The last time growth in business sales and S&P 500 revenues went negative was in 2015 when oil prices cratered from $105 to $30. While Energy companies revenues slumped 36% during 2015, non-Energy revenues grew only 1.0% on average. Current forecasts for non-Energy revenues for the next 4 quarters are +5.9% on average. This is down from the 7.1% average for 2018 but up from the 4.4% growth recorded in Q4’18 even though most economic indicators have been weakening so far in 2019.
Corporate pre-announcements have worsened in recent weeks as Refinitiv illustrates:
There is also a sharp drop in U.S. business activity expectations as measured by Markit. At +29% in February, the net balance of companies expecting an increase in output is down from +38% in October and the lowest for two years.
Markit says that “the drop in optimism has been attributed to uncertainty surrounding future legislation and trade wars, a tight labour market which is pushing wage costs up, increased competition from domestic and foreign firms, and the ongoing impact of tariffs which has led to increases in raw material prices.” Interestingly, and worryingly, Markit found that much of the increased pessimism is at service providers where “the net balance of service sector firms expecting a rise in business activity has dipped from +40% last October to +29% in February.”
This translates in “expectations of greater workforce numbers at their lowest since June 2017 and just below the series trend.” Also, “the overall net balance of companies that foresee a rise in investment (+8%) is the lowest for two years. In fact, it is also the second-weakest of all the countries monitored by outlook surveys (behind only the UK).”
These expectations are supported by Moody’s analysis of Core Business Sales (“business sales excluding sales of identifiable energy products”).
In a manner that warns of slower growth for 2019’s business outlays, the year-over-year increase of core business sales abruptly slowed from 5.3% of January-September 2018 to 3.5% of 2018’s final quarter. (…) The correlation between the annual percent changes of private-sector payrolls’ moving three-month average and core business sales’ moving 12-month average is a highly significant 0.86. Hiring activity cannot proceed independently of business sales indefinitely.
These are not synonymous with a vibrant economy.
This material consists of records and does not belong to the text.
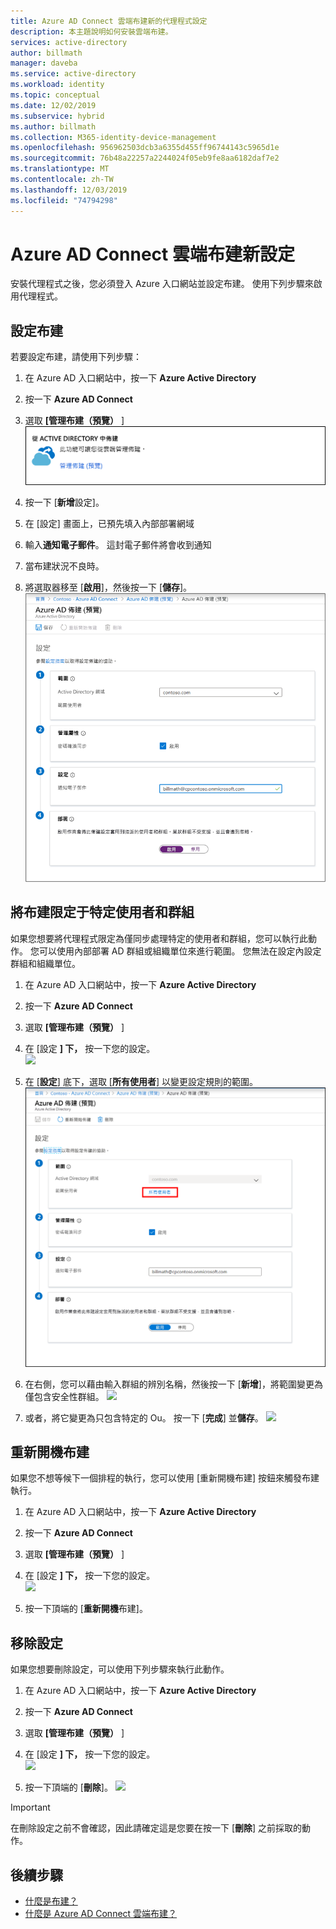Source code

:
```yaml
---
title: Azure AD Connect 雲端布建新的代理程式設定
description: 本主題說明如何安裝雲端布建。
services: active-directory
author: billmath
manager: daveba
ms.service: active-directory
ms.workload: identity
ms.topic: conceptual
ms.date: 12/02/2019
ms.subservice: hybrid
ms.author: billmath
ms.collection: M365-identity-device-management
ms.openlocfilehash: 956962503dcb3a6355d455ff96744143c5965d1e
ms.sourcegitcommit: 76b48a22257a2244024f05eb9fe8aa6182daf7e2
ms.translationtype: MT
ms.contentlocale: zh-TW
ms.lasthandoff: 12/03/2019
ms.locfileid: "74794298"
---
```

# <a name="azure-ad-connect-cloud-provisioning-new-configuration"></a>Azure AD Connect 雲端布建新設定

安裝代理程式之後，您必須登入 Azure 入口網站並設定布建。  使用下列步驟來啟用代理程式。

## <a name="configure-provisioning"></a>設定布建
若要設定布建，請使用下列步驟：

1.  在 Azure AD 入口網站中，按一下  **Azure Active Directory**
2.  按一下  **Azure AD Connect**
3.  選取 **[管理布建（預覽）** ]
![](media/how-to-configure/manage1.png)

4.  按一下 [**新增**設定]。
5.  在 [設定] 畫面上，已預先填入內部部署網域
6. 輸入**通知電子郵件**。 這封電子郵件將會收到通知 
7. 當布建狀況不良時。  
8. 將選取器移至 [**啟用**]，然後按一下 [**儲存**]。
![](media/tutorial-single-forest/configure2.png)

## <a name="scoping-provisioning-to-specific-users-and-groups"></a>將布建限定于特定使用者和群組
如果您想要將代理程式限定為僅同步處理特定的使用者和群組，您可以執行此動作。 您可以使用內部部署 AD 群組或組織單位來進行範圍。 您無法在設定內設定群組和組織單位。 

1.  在 Azure AD 入口網站中，按一下  **Azure Active Directory**
2.  按一下  **Azure AD Connect**
3.  選取 **[管理布建（預覽）** ]
4.  在 [設定 **] 下，** 按一下您的設定。  
![](media/how-to-configure/scope1.png)

5.  在 [**設定**] 底下，選取 [**所有使用者**] 以變更設定規則的範圍。
![](media/how-to-configure/scope2.png)

6. 在右側，您可以藉由輸入群組的辨別名稱，然後按一下 [**新增**]，將範圍變更為僅包含安全性群組。
![](media/how-to-configure/scope3.png)

7. 或者，將它變更為只包含特定的 Ou。 按一下 [**完成**] 並**儲存**。
![](media/how-to-configure/scope4.png)


## <a name="restart-provisioning"></a>重新開機布建 
如果您不想等候下一個排程的執行，您可以使用 [重新開機布建] 按鈕來觸發布建執行。 
1.  在 Azure AD 入口網站中，按一下  **Azure Active Directory**
2.  按一下  **Azure AD Connect**
3.  選取 **[管理布建（預覽）** ]
4.  在 [設定 **] 下，** 按一下您的設定。  
![](media/how-to-configure/scope1.png)

5.  按一下頂端的 [**重新開機**布建]。

## <a name="removing-a-configuration"></a>移除設定
如果您想要刪除設定，可以使用下列步驟來執行此動作。

1.  在 Azure AD 入口網站中，按一下  **Azure Active Directory**
2.  按一下  **Azure AD Connect**
3.  選取 **[管理布建（預覽）** ]
4.  在 [設定 **] 下，** 按一下您的設定。  
![](media/how-to-configure/scope1.png)

5.  按一下頂端的 [**刪除**]。
![](media/how-to-configure/remove1.png)

>[!IMPORTANT]
>在刪除設定之前不會確認，因此請確定這是您要在按一下 [**刪除**] 之前採取的動作。


## <a name="next-steps"></a>後續步驟 

- [什麼是布建？](what-is-provisioning.md)
- [什麼是 Azure AD Connect 雲端布建？](what-is-cloud-provisioning.md)
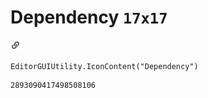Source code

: # Dependency `17x17`
<img src="/img/Dependency.png" width=17 height=17>

``` CSharp
EditorGUIUtility.IconContent("Dependency")
```
```
2893090417498508106
```
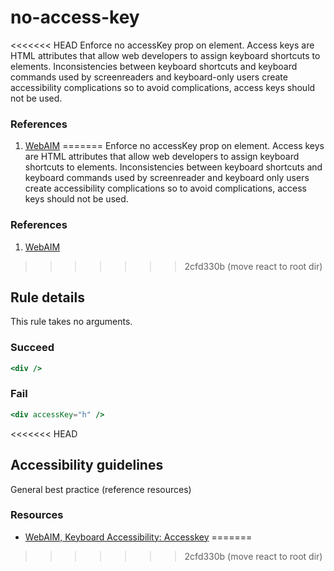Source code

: # no-access-key

<<<<<<< HEAD
Enforce no accessKey prop on element. Access keys are HTML attributes that allow web developers to assign keyboard shortcuts to elements. Inconsistencies between keyboard shortcuts and keyboard commands used by screenreaders and keyboard-only users create accessibility complications so to avoid complications, access keys should not be used.

### References
1. [WebAIM](https://webaim.org/techniques/keyboard/accesskey#spec)
=======
Enforce no accessKey prop on element. Access keys are HTML attributes that allow web developers to assign keyboard shortcuts to elements. Inconsistencies between keyboard shortcuts and keyboard commands used by screenreader and keyboard only users create accessibility complications so to avoid complications, access keys should not be used.

### References
1. [WebAIM](http://webaim.org/techniques/keyboard/accesskey#spec)
>>>>>>> 2cfd330b (move react to root dir)

## Rule details

This rule takes no arguments.

### Succeed
```jsx
<div />
```

### Fail
```jsx
<div accessKey="h" />
```
<<<<<<< HEAD

## Accessibility guidelines
General best practice (reference resources)

### Resources
- [WebAIM, Keyboard Accessibility: Accesskey](https://webaim.org/techniques/keyboard/accesskey#spec)
=======
>>>>>>> 2cfd330b (move react to root dir)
Another example of weakening demand conditions is poor pricing power as revealed by Markit’s surveys: “the net balance of firms expecting to raise their selling prices fell from +23% to +12% in February, with both the manufacturing and service sectors projecting weaker rates of charge inflation.”
All in all, the net balance of companies predicting greater profitability (+26%) is the weakest for two years, with “reduced confidence around future profits largely emanating from weaker sentiment at service sector firms.”
FYI, the Service sector accounts for 77% of the U.S. economy, 86% of total employment and 80% of new jobs created in the past year.
Given all of the above, one would expect corporate executives to be in a cost-cutting mode to protect profit margins. Yet, data from Challenger, Gray & Christmas show that announced layoffs due to cost-cutting totalled 9,572 in January-February of this year, down from 12,204 last year. This suggests that the labor market is so tight that employers prefer to hang on their workers rather then find themselves even more understaffed or underskilled when the economy strengthens again.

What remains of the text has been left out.